Original Research ARTICLE
Weighted gene co-expression analyses point to long non-coding RNA hub genes at different Schistosoma mansoni life-cycle stages
- 1Butantan Institute, Brazil
- 2Programa de Pós-graduação em Bioinformática, Instituto de Matemática, Estatística da Universidade de São Paulo, Brazil
- 3Institute of Chemistry, University of São Paulo, Brazil
Long non-coding RNAs (lncRNAs) (>200 nt) are expressed at levels lower than those of the protein-coding mRNAs, and in all eukaryotic model species where they have been characterized, they are transcribed from thousands of different genomic loci. In humans, some four dozen lncRNAs have been studied in detail, and they have been shown to play important roles in transcriptional regulation, acting in conjunction with transcription factors and epigenetic marks to modulate the tissue-type specific programs of transcriptional gene activation and repression. In Schistosoma mansoni, around ten thousand lncRNAs have been identified in previous works. However, the limited number of RNA-seq libraries that had been previously assessed, together with the use of old and incomplete versions of the S. mansoni genome and protein-coding transcriptome annotations, have hampered the identification of all lncRNAs expressed in the parasite.

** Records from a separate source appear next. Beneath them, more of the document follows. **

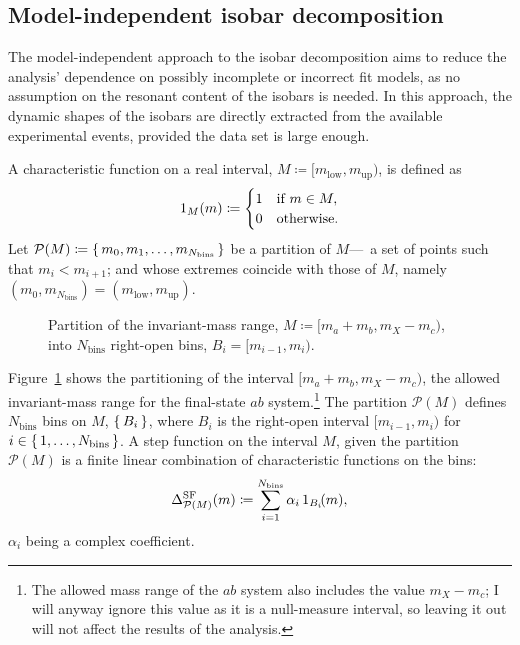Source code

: \subsection{Model-independent isobar decomposition}
\label{sec:model_independent_isobar_decomposition}

    The model-independent approach to the isobar decomposition aims to reduce the analysis' dependence on possibly incomplete or incorrect fit models, as no assumption on the resonant content of the isobars is needed.
    In this approach, the dynamic shapes of the isobars are directly extracted from the available experimental events, provided the data set is large enough.
    

    A characteristic function on a real interval, $M \coloneqq [m_{\text{low}}, m_{\text{up}})$, is defined as
    \begin{equation}
        1_M(m) \coloneqq 
        \begin{cases}
            1 &\text{if }m \in M, \\
            0 &\text{otherwise}.
        \end{cases}
    \end{equation}
    Let $\mathcal{P}(M) \coloneqq \set{m_0, m_1,\dots, m_{N_\text{bins}}}$ be a partition of $M$---\ie~a set of points such that $m_{i} < m_{i+1}$; and whose extremes coincide with those of $M$, namely $(m_0, m_{N_\text{bins}}) = (m_{\text{low}}, m_{\text{up}})$.
    \begin{figure}
        \centering
        
        \caption[Partition of the invariant-mass range into $N_\text{bins}$ right-open bins.]%
        {Partition of the invariant-mass range, $M \coloneqq [m_a+m_b,m_X - m_c)$, into $N_\text{bins}$ right-open bins, $B_i = [m_{i-1}, m_i)$.}
        \label{fig:invariant-mass-partition}
    \end{figure}
    Figure~\ref{fig:invariant-mass-partition} shows the partitioning of the interval $[m_a+m_b,m_X-m_c)$, the allowed invariant-mass range for the final-state $ab$ system.\footnote{The allowed mass range of the $ab$ system also includes the value $m_X - m_c$; I will anyway ignore this value as it is a null-measure interval, so leaving it out will not affect the results of the analysis.}
    The partition $\mathcal{P}(M)$ defines $N_\text{bins}$ bins on $M$, $\set{B_i}$, where $B_i$ is the right-open interval $[m_{i-1},m_i)$ for $i\in\set{1,\dots, N_\text{bins}}$.
    A step function on the interval $M$, given the partition $\mathcal{P}(M)$ is a finite linear combination of characteristic functions on the bins:
    \begin{equation}\label{eq:step_dynamic_shape}
        \Delta_{\mathcal{P}(M)}^{\text{SF}}(m) \coloneqq \sum_{i = 1}^{N_\text{bins}} \alpha_i\, 1_{B_i}\!(m),
    \end{equation}
    $\alpha_i$ being a complex coefficient.


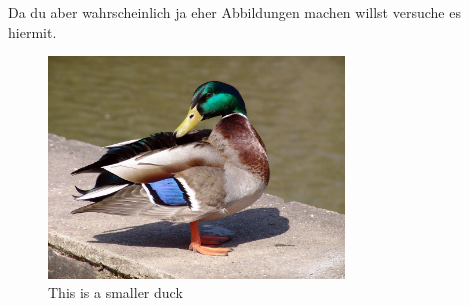 Da du aber wahrscheinlich ja eher Abbildungen machen willst versuche es hiermit.

\begin{figure}[h]
	\centering
	\includegraphics[width=0.7\textwidth]{images/duck.jpg}
	\caption{This is a smaller duck}
	\label{fig:duck}
\end{figure}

Here we have used 633 publicly available S. mansoni RNA-seq libraries from whole worms at different stages (n=121), from isolated tissues (n=24), from cell-populations (n=81) and from single-cells (n=407). We have assembled a set of 16,583 lncRNA transcripts originated from 10,024 genes, of which 11,022 are novel S. mansoni lncRNA transcripts, while the remaining 5,561 transcripts comprise 120 lncRNAs that are identical to and 5,441 lncRNAs that have gene overlap with S. mansoni lncRNAs already reported in previous works. Most importantly, our more stringent assembly and filtering pipeline has identified and removed a set of 4,293 lncRNA transcripts from previous publications that were in fact derived from partially processed mRNAs with intron retention. We have used weighted gene co-expression network analyses and identified 15 different gene co-expression modules. Each parasite life-cycle stage has at least one highly correlated gene co-expression module, and each module is comprised of hundreds to thousands lncRNAs and mRNAs having correlated expression patterns at different stages. Inspection of the top most highly connected genes within the modules’ networks has shown that different lncRNAs are hub genes at different life-cycle stages, being among the most promising candidate lncRNAs to be further explored for functional characterization.

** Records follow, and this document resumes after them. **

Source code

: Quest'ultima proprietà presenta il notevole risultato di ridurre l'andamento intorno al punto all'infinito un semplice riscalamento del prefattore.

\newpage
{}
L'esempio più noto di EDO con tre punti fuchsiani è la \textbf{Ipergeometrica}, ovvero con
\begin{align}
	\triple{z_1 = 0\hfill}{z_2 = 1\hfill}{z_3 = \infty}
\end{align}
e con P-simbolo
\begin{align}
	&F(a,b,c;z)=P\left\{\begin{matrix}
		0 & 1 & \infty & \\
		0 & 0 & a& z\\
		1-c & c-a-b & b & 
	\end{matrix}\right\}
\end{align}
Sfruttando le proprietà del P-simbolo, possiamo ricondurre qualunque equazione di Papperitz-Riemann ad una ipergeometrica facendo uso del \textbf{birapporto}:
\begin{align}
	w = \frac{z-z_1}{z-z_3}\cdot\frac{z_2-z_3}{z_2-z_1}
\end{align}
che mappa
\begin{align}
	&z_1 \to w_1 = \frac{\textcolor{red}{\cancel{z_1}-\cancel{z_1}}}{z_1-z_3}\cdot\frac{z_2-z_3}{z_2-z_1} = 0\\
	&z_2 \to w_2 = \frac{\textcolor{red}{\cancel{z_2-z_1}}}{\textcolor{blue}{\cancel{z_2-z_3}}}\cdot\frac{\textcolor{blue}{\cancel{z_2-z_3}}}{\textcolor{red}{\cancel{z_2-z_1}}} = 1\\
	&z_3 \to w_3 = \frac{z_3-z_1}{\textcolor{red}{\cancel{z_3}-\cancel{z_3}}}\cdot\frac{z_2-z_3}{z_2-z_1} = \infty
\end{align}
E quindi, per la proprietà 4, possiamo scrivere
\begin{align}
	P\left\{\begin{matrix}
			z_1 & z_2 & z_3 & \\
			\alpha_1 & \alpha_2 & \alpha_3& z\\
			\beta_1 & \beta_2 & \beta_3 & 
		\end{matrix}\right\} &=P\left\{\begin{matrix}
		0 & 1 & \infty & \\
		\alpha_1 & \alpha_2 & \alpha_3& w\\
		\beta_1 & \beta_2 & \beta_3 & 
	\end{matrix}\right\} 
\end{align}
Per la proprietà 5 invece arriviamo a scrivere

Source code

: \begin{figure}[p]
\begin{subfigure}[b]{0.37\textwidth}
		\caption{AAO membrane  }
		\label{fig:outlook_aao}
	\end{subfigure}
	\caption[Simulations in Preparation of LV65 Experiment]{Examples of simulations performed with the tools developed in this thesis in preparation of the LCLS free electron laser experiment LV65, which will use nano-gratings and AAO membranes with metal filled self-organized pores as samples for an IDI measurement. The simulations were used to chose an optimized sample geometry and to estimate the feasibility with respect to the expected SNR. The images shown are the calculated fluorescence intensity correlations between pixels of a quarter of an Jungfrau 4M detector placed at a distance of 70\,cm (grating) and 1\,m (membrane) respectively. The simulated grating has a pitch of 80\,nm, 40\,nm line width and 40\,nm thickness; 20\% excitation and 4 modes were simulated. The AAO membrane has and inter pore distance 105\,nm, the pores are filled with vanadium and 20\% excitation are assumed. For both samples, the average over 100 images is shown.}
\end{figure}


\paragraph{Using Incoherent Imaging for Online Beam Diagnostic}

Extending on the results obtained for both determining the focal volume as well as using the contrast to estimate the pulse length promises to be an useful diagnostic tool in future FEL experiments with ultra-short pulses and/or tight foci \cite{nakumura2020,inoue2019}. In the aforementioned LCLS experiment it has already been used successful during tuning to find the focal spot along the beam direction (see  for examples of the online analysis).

Keywords: Parasitology, RNA-Seq (quantification) analysis, Single-cell sequencing data, Schistosoma mansoni, Long non-coding RNAs (lncRNAs), Weighted gene coexpression network analysis
Received: 04 Apr 2019;
Accepted: 09 Aug 2019.
Copyright: © 2019 Maciel, Morales-Vicente, Silveira, Ribeiro, Olberg, Pires, Amaral and Verjovski-Almeida. This is an open-access article distributed under the terms of the Creative Commons Attribution License (CC BY). The use, distribution or reproduction in other forums is permitted, provided the original author(s) and the copyright owner(s) are credited and that the original publication in this journal is cited, in accordance with accepted academic practice. No use, distribution or reproduction is permitted which does not comply with these terms.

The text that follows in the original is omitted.